While I haven’t seen any biographical links to justify Huxley’s fixation on those particular topics, I will be keeping an eye out for them in the book.  I do have some working theories at the moment, but I will reserve those for the after I read the book.  One fact to keep in mind if you are reading along, Henry Ford was born in 1863 so the years referred to in the book AF630 would be 630 years after Henry Ford was born or the year 2493 AD to us.

As I develop this concept a little more, I will likely include more than just dystopian fiction although that is where we will start..  I am interested again taking another look at other titles like “Catcher in the Rye” and “Crime and Punishment” as well as non-fiction such as “Seven Habits of Highly effective People”.  Don’t fear, this isn’t going to be a book report blog, this is about developing a library of work and knowledge that supports the efforts of ending your programming.  
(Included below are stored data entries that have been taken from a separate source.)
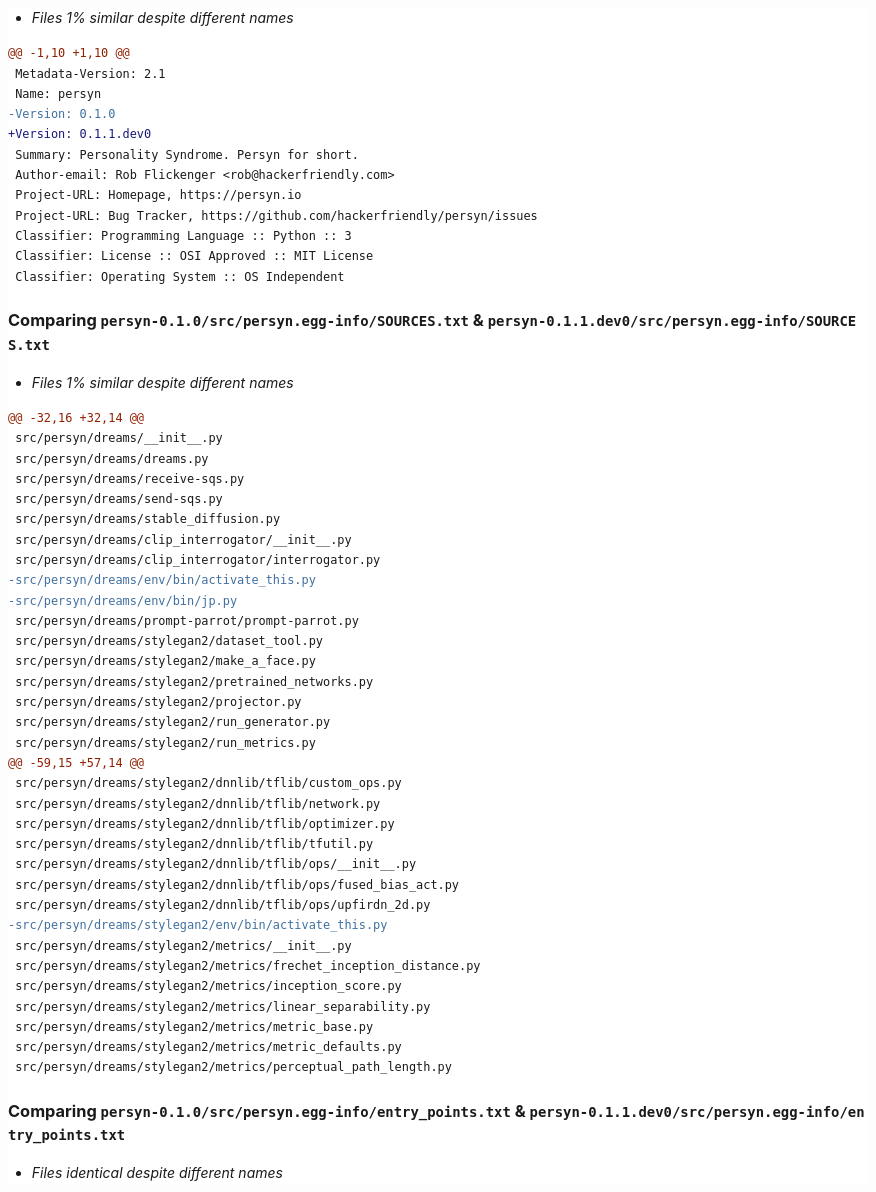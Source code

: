  * *Files 1% similar despite different names*

```diff
@@ -1,10 +1,10 @@
 Metadata-Version: 2.1
 Name: persyn
-Version: 0.1.0
+Version: 0.1.1.dev0
 Summary: Personality Syndrome. Persyn for short.
 Author-email: Rob Flickenger <rob@hackerfriendly.com>
 Project-URL: Homepage, https://persyn.io
 Project-URL: Bug Tracker, https://github.com/hackerfriendly/persyn/issues
 Classifier: Programming Language :: Python :: 3
 Classifier: License :: OSI Approved :: MIT License
 Classifier: Operating System :: OS Independent
```

### Comparing `persyn-0.1.0/src/persyn.egg-info/SOURCES.txt` & `persyn-0.1.1.dev0/src/persyn.egg-info/SOURCES.txt`

 * *Files 1% similar despite different names*

```diff
@@ -32,16 +32,14 @@
 src/persyn/dreams/__init__.py
 src/persyn/dreams/dreams.py
 src/persyn/dreams/receive-sqs.py
 src/persyn/dreams/send-sqs.py
 src/persyn/dreams/stable_diffusion.py
 src/persyn/dreams/clip_interrogator/__init__.py
 src/persyn/dreams/clip_interrogator/interrogator.py
-src/persyn/dreams/env/bin/activate_this.py
-src/persyn/dreams/env/bin/jp.py
 src/persyn/dreams/prompt-parrot/prompt-parrot.py
 src/persyn/dreams/stylegan2/dataset_tool.py
 src/persyn/dreams/stylegan2/make_a_face.py
 src/persyn/dreams/stylegan2/pretrained_networks.py
 src/persyn/dreams/stylegan2/projector.py
 src/persyn/dreams/stylegan2/run_generator.py
 src/persyn/dreams/stylegan2/run_metrics.py
@@ -59,15 +57,14 @@
 src/persyn/dreams/stylegan2/dnnlib/tflib/custom_ops.py
 src/persyn/dreams/stylegan2/dnnlib/tflib/network.py
 src/persyn/dreams/stylegan2/dnnlib/tflib/optimizer.py
 src/persyn/dreams/stylegan2/dnnlib/tflib/tfutil.py
 src/persyn/dreams/stylegan2/dnnlib/tflib/ops/__init__.py
 src/persyn/dreams/stylegan2/dnnlib/tflib/ops/fused_bias_act.py
 src/persyn/dreams/stylegan2/dnnlib/tflib/ops/upfirdn_2d.py
-src/persyn/dreams/stylegan2/env/bin/activate_this.py
 src/persyn/dreams/stylegan2/metrics/__init__.py
 src/persyn/dreams/stylegan2/metrics/frechet_inception_distance.py
 src/persyn/dreams/stylegan2/metrics/inception_score.py
 src/persyn/dreams/stylegan2/metrics/linear_separability.py
 src/persyn/dreams/stylegan2/metrics/metric_base.py
 src/persyn/dreams/stylegan2/metrics/metric_defaults.py
 src/persyn/dreams/stylegan2/metrics/perceptual_path_length.py
```

### Comparing `persyn-0.1.0/src/persyn.egg-info/entry_points.txt` & `persyn-0.1.1.dev0/src/persyn.egg-info/entry_points.txt`

 * *Files identical despite different names*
End Your Programming Routine: As you might remember from “1984”, my final analysis didn’t line up with the ‘tin-foil-hatters’.  On the surface, I see it.  But look deeper into the story and then try to put it together,  I couldn’t get there.  Is it great fiction – yes.  Is our course eerily charting the same direction – yes. Is it clairvoyant or a roadmap – No.  In fact, I think “Animal Farm” is probably closer to a roadmap.  That is on the list too.